*RECORDED INFORMATION*

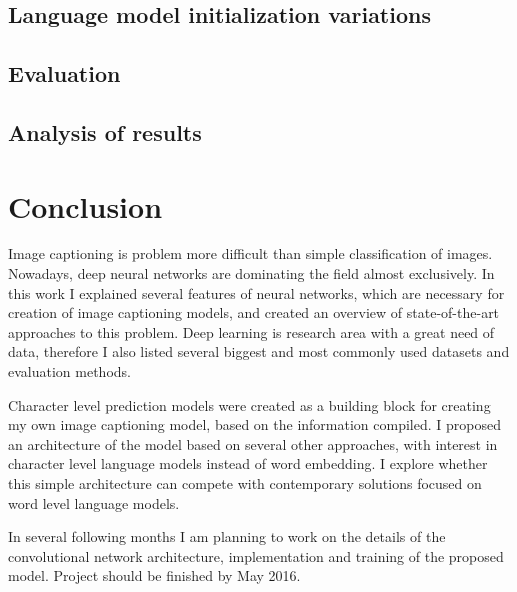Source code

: \section{Language model initialization variations}
\section{Evaluation}
\section{Analysis of results}

\chapter{Conclusion}\label{chp:conclusion}


Image captioning is problem more difficult than simple classification of images. Nowadays, deep neural networks are dominating the field almost exclusively. In this work I explained several features of neural networks, which are necessary for creation of image captioning models, and created an overview of state-of-the-art approaches to this problem. Deep learning is research area with a great need of data, therefore I also listed several biggest and most commonly used datasets and evaluation methods.

Character level prediction models were created as a building block for creating my own image captioning model, based on the information compiled. I proposed an architecture of the model based on several other approaches, with interest in character level language models instead of word embedding. I explore whether this simple architecture can compete with contemporary solutions focused on word level language models.

In several following months I am planning to work on the details of the convolutional network architecture, implementation and training of the proposed model. Project should be finished by May 2016.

*WORK ITEM*
Every record is to be restated word for word, with the pictures left out.

*RESPONSE BELOW*
Source code

: \section{Language model initialization variations}
\section{Evaluation}
\section{Analysis of results}

\chapter{Conclusion}\label{chp:conclusion}


Image captioning is problem more difficult than simple classification of images. Nowadays, deep neural networks are dominating the field almost exclusively. In this work I explained several features of neural networks, which are necessary for creation of image captioning models, and created an overview of state-of-the-art approaches to this problem. Deep learning is research area with a great need of data, therefore I also listed several biggest and most commonly used datasets and evaluation methods.

Character level prediction models were created as a building block for creating my own image captioning model, based on the information compiled. I proposed an architecture of the model based on several other approaches, with interest in character level language models instead of word embedding. I explore whether this simple architecture can compete with contemporary solutions focused on word level language models.

In several following months I am planning to work on the details of the convolutional network architecture, implementation and training of the proposed model. Project should be finished by May 2016.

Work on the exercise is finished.